Growth at any cost: CEOs incentivised to take excessive risk

  • Australia’s largest financial institutions are facing criticism on how their executives are remunerated. 
  • Unlike regular employees, the CEOs of Australia’s largest banks receive the majority of their pay through incentives, such as cash bonuses, stock options and shares.
  • Research by Monash Business School found adverse firm events are 42 per cent more likely to occur when the majority of CEO pay consists of stock options and shares.

In one of the first studies to directly link CEO incentive pay to adverse firm events, new Monash University research finds adverse firm events are 42 per cent more likely to occur when the majority of CEO pay consists of stock options and shares. 

This study is released as leaders of Australia’s largest financial institutions continue to face criticism from stakeholders for their lucrative pay packets, driven primarily by risk-based incentives and bonuses.

A research team from Monash Business School identified a direct link between the Australian Securities and Investments Commission (ASIC) investigating or penalising a company and the way CEOs are paid.

Using a sample of 23 CEOs from 12 of Australia’s largest financial institutions, the study identified 75 adverse events which occurred in the two-year period after the CEOs departed from their roles.
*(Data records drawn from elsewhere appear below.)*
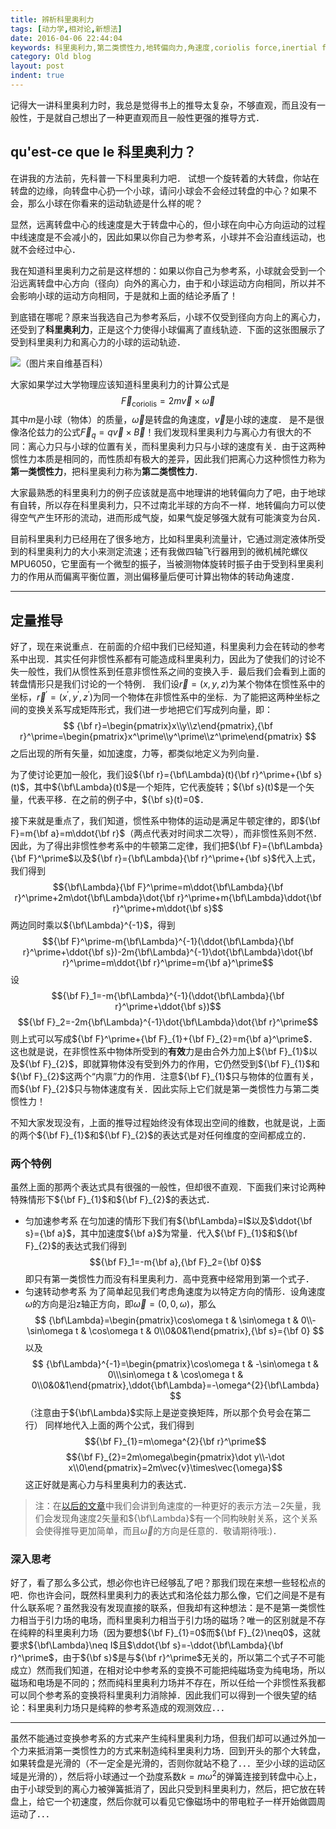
 ```yaml
---
title: 辨析科里奥利力
tags: [动力学,相对论,新想法]
date: 2016-04-06 22:44:04
keywords: 科里奥利力,第二类惯性力,地转偏向力,角速度,coriolis force,inertial force
category: Old blog
layout: post
indent: true
---
```

记得大一讲科里奥利力时，我总是觉得书上的推导太复杂，不够直观，而且没有一般性，于是就自己想出了一种更直观而且一般性更强的推导方式．
## qu'est-ce que le 科里奥利力？
在讲我的方法前，先科普一下科里奥利力吧．
试想一个旋转着的大转盘，你站在转盘的边缘，向转盘中心扔一个小球，请问小球会不会经过转盘的中心？如果不会，那么小球在你看来的运动轨迹是什么样的呢？

显然，远离转盘中心的线速度是大于转盘中心的，但小球在向中心方向运动的过程中线速度是不会减小的，因此如果以你自己为参考系，小球并不会沿直线运动，也就不会经过中心．

我在知道科里奥利力之前是这样想的：如果以你自己为参考系，小球就会受到一个沿远离转盘中心方向（径向）向外的离心力，由于和小球运动方向相同，所以并不会影响小球的运动方向相同，于是就和上面的结论矛盾了！

<!-- more -->
到底错在哪呢？原来当我选自己为参考系后，小球不仅受到径向方向上的离心力，还受到了**科里奥利力**，正是这个力使得小球偏离了直线轨迹．下面的这张图展示了受到科里奥利力和离心力的小球的运动轨迹．

![（图片来自维基百科）](https://upload.wikimedia.org/wikipedia/commons/b/b6/Corioliskraftanimation.gif)

大家如果学过大学物理应该知道科里奥利力的计算公式是
$$\vec{F}_{\text{coriolis}}=2m\vec{v}\times\vec{\omega}$$
其中$m$是小球（物体）的质量，$\vec{\omega}$是转盘的角速度，$\vec{v}$是小球的速度．
是不是很像洛伦兹力的公式$\vec{F}_{q}=q\vec{v}\times\vec{B}$！我们发现科里奥利力与离心力有很大的不同：离心力只与小球的位置有关，而科里奥利力只与小球的速度有关．由于这两种惯性力本质是相同的，而性质却有极大的差异，因此我们把离心力这种惯性力称为**第一类惯性力**，把科里奥利力称为**第二类惯性力**．

大家最熟悉的科里奥利力的例子应该就是高中地理讲的地转偏向力了吧，由于地球有自转，所以存在科里奥利力，只不过南北半球的方向不一样．地转偏向力可以使得空气产生环形的流动，进而形成气旋，如果气旋足够强大就有可能演变为台风．

目前科里奥利力已经用在了很多地方，比如科里奥利流量计，它通过测定液体所受到的科里奥利力的大小来测定流速；还有我做四轴飞行器用到的微机械陀螺仪MPU6050，它里面有一个微型的振子，当被测物体旋转时振子由于受到科里奥利力的作用从而偏离平衡位置，测出偏移量后便可计算出物体的转动角速度．
***
## 定量推导
好了，现在来说重点．在前面的介绍中我们已经知道，科里奥利力会在转动的参考系中出现．其实任何非惯性系都有可能造成科里奥利力，因此为了使我们的讨论不失一般性，我们从惯性系到任意非惯性系之间的变换入手．最后我们会看到上面的转盘情形只是我们讨论的一个特例．
我们设$\vec{r}=(x,y,z)$为某个物体在惯性系中的坐标，${\vec{r}^\prime=(x^\prime,y^\prime,z^\prime)}$为同一个物体在非惯性系中的坐标．为了能把这两种坐标之间的变换关系写成矩阵形式，我们进一步地把它们写成列向量，即：
$$
{\bf r}=\begin{pmatrix}x\\y\\z\end{pmatrix},{\bf r}^\prime=\begin{pmatrix}x^\prime\\y^\prime\\z^\prime\end{pmatrix}
$$
之后出现的所有矢量，如加速度，力等，都类似地定义为列向量．

为了使讨论更加一般化，我们设${\bf r}={\bf\Lambda}(t){\bf r}^\prime+{\bf s}(t)$，其中${\bf\Lambda}(t)$是一个矩阵，它代表旋转；${\bf s}(t)$是一个矢量，代表平移．在之前的例子中，${\bf s}(t)=0$．

接下来就是重点了，我们知道，惯性系中物体的运动是满足牛顿定律的，即${\bf F}=m{\bf a}=m\ddot{\bf r}$（两点代表对时间求二次导），而非惯性系则不然．因此，为了得出非惯性参考系中的牛顿第二定律，我们把${\bf F}={\bf\Lambda}{\bf F}^\prime$以及${\bf r}={\bf\Lambda}{\bf r}^\prime+{\bf s}$代入上式，我们得到
$${\bf\Lambda}{\bf F}^\prime=m\ddot{\bf\Lambda}{\bf r}^\prime+2m\dot{\bf\Lambda}\dot{\bf r}^\prime+m{\bf\Lambda}\ddot{\bf r}^\prime+m\ddot{\bf s}$$
两边同时乘以${\bf\Lambda}^{-1}$，得到
$${\bf F}^\prime-m{\bf\Lambda}^{-1}(\ddot{\bf\Lambda}{\bf r}^\prime+\ddot{\bf s})-2m{\bf\Lambda}^{-1}\dot{\bf\Lambda}\dot{\bf r}^\prime=m\ddot{\bf r}^\prime=m{\bf a}^\prime$$
设
$${\bf F}_1=-m{\bf\Lambda}^{-1}(\ddot{\bf\Lambda}{\bf r}^\prime+\ddot{\bf s})$$
$${\bf F}_2=-2m{\bf\Lambda}^{-1}\dot{\bf\Lambda}\dot{\bf r}^\prime$$
则上式可以写成${\bf F}^\prime+{\bf F}_{1}+{\bf F}_{2}=m{\bf a}^\prime$．这也就是说，在非惯性系中物体所受到的**有效**力是由合外力加上${\bf F}_{1}$以及${\bf F}_{2}$，即就算物体没有受到外力的作用，它仍然受到${\bf F}_{1}$和${\bf F}_{2}$这两个“内禀”力的作用．注意${\bf F}_{1}$只与物体的位置有关，而${\bf F}_{2}$只与物体速度有关．因此实际上它们就是第一类惯性力与第二类惯性力！

不知大家发现没有，上面的推导过程始终没有体现出空间的维数，也就是说，上面的两个${\bf F}_{1}$和${\bf F}_{2}$的表达式是对任何维度的空间都成立的．
### 两个特例
虽然上面的那两个表达式具有很强的一般性，但却很不直观．下面我们来讨论两种特殊情形下${\bf F}_{1}$和${\bf F}_{2}$的表达式．
* 匀加速参考系
在匀加速的情形下我们有${\bf\Lambda}=I$以及$\ddot{\bf s}={\bf a}$，其中加速度${\bf a}$为常量．代入${\bf F}_{1}$和${\bf F}_{2}$的表达式我们得到
$${\bf F}_1=-m{\bf a},{\bf F}_2={\bf 0}$$
即只有第一类惯性力而没有科里奥利力．高中竞赛中经常用到第一个式子．
* 匀速转动参考系
为了简单起见我们考虑角速度为以特定方向的情形．设角速度$\omega$的方向是沿z轴正方向，即$\vec{\omega}=(0,0,\omega)$，那么
$$
{\bf\Lambda}=\begin{pmatrix}\cos\omega t & \sin\omega t & 0\\-\sin\omega t & \cos\omega t & 0\\0&0&1\end{pmatrix},{\bf s}={\bf 0}
$$
以及
$$
{\bf\Lambda}^{-1}=\begin{pmatrix}\cos\omega t & -\sin\omega t & 0\\\sin\omega t & \cos\omega t & 0\\0&0&1\end{pmatrix},\ddot{\bf\Lambda}=-\omega^{2}{\bf\Lambda}
$$
（注意由于${\bf\Lambda}$实际上是逆变换矩阵，所以那个负号会在第二行）
同样地代入上面的两个公式，我们得到
$${\bf F}_{1}=m\omega^{2}{\bf r}^\prime$$
$${\bf F}_{2}=2m\omega\begin{pmatrix}\dot y\\-\dot x\\0\end{pmatrix}=2m\vec{v}\times\vec{\omega}$$
这正好就是离心力与科里奥利力的表达式．

> 注：在[以后的文章](/article/2016/04/28/la-dimension-quatre-cinqieme/#旋转生成元)中我们会讲到角速度的一种更好的表示方法－2矢量，我们会发现角速度2矢量和${\bf\Lambda}$有一个同构映射关系，这个关系会使得推导更加简单，而且$\vec{\omega}$的方向是任意的．敬请期待哦:)．

### 深入思考
好了，看了那么多公式，想必你也许已经够乱了吧？那我们现在来想一些轻松点的吧．你也许会问，既然科里奥利力的表达式和洛伦兹力那么像，它们之间是不是有什么联系呢？虽然我没有发现直接的联系，但我却有这种想法：是不是第一类惯性力相当于引力场的电场，而科里奥利力相当于引力场的磁场？唯一的区别就是不存在纯粹的科里奥利力场（因为要想${\bf F}_{1}=0$而${\bf F}_{2}\neq0$，这就要求${\bf\Lambda}\neq I$且$\ddot{\bf s}=-\ddot{\bf\Lambda}{\bf r}^\prime$，由于${\bf s}$是与${\bf r}^\prime$无关的，所以第二个式子不可能成立）然而我们知道，在相对论中参考系的变换不可能把纯磁场变为纯电场，所以磁场和电场是不同的；然而纯科里奥利力场并不存在，所以任给一个非惯性系我都可以同个参考系的变换将科里奥利力消除掉．因此我们可以得到一个很失望的结论：科里奥利力场只是纯粹的参考系造成的观测效应．．．
***
虽然不能通过变换参考系的方式来产生纯科里奥利力场，但我们却可以通过外加一个力来抵消第一类惯性力的方式来制造纯科里奥利力场．回到开头的那个大转盘，如果转盘是光滑的（不一定全是光滑的，否则你就站不稳了．．．至少小球的运动区域是光滑的），然后将小球通过一个劲度系数$k=m\omega^{2}$的弹簧连接到转盘中心上，由于小球受到的离心力被弹簧抵消了，因此只受到科里奥利力，然后，把它放在转盘上，给它一个初速度，然后你就可以看见它像磁场中的带电粒子一样开始做圆周运动了．．．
The mean annual total remuneration package for the CEOs in the study was $8 million, nearly double the mean CEO pay in other ASX100 companies.

John Mitchelhill, lead author and Honours student in the Monash Business School’s Department of Management, suggests Boards of Directors should look at enforcing minimum shareholding requirements as it would temper CEO risk, knowing there is a greater level of wealth at stake.

He says this could potentially reduce the number of adverse events that occur during and after CEOs leave their company.

“While no adverse events occurred for the majority of CEOs in the study, however, when one event occurred, it was likely that other ‘negative’ events followed,” John said.

For example, in the financial year of 2017, Ian Narev, the ex-CEO of Commonwealth Bank Australia (CBA), received total statutory remuneration of $5.5 million, a lot of which was attributed to cash bonuses, stock options and share incentives.

In the two-year period following Mr Narev’s departure amid fraud and money-laundering concerns, CBA, amongst other things, were:

  • Forced to repay $119 million (including interest) for fees for no service.
  • Required to pay $15 million for rigging the Bank Bill Swap Rate (BBSW).
  • Made to refund $10 million after selling more than 65,000 customers unsuitable insurances.

John’s research, which was supervised by Professor Mathew Hayward and Associate Professor Pitosh Heyden, also found that incentive pay was up to 90 per cent higher than the amount received as a fixed salary for some CEOs.

“The research challenges Boards of Directors of Australia’s largest financial institutions to drop their ‘mutual back scratching’ and place greater weighting on non-financial performance metrics,” John said.

Boards of Directors for ASX listed companies traditionally determine CEO pay through a ‘Remuneration Committee’.

John says boards need to show leadership. In doing so, they can place greater focus on non-financial metrics, such as corporate social responsibility, quality of service and governance, instead of just improving company financial performance.

“However, evidence suggests there is a link between highly paid Boards of Directors and highly paid CEOs. This can result in Directors who may not want to bring attention to a firm culture of excessively paying executives due to the potential for their own excessive pay to also be critiqued,” he said.

“In addition, Boards are often stacked with friends of friends and Directors who sit on multiple other ASX Boards, resulting in circumstances where it’s not in a Director’s best interests to criticise friends and colleagues due to a potential impact to their future job prospects.”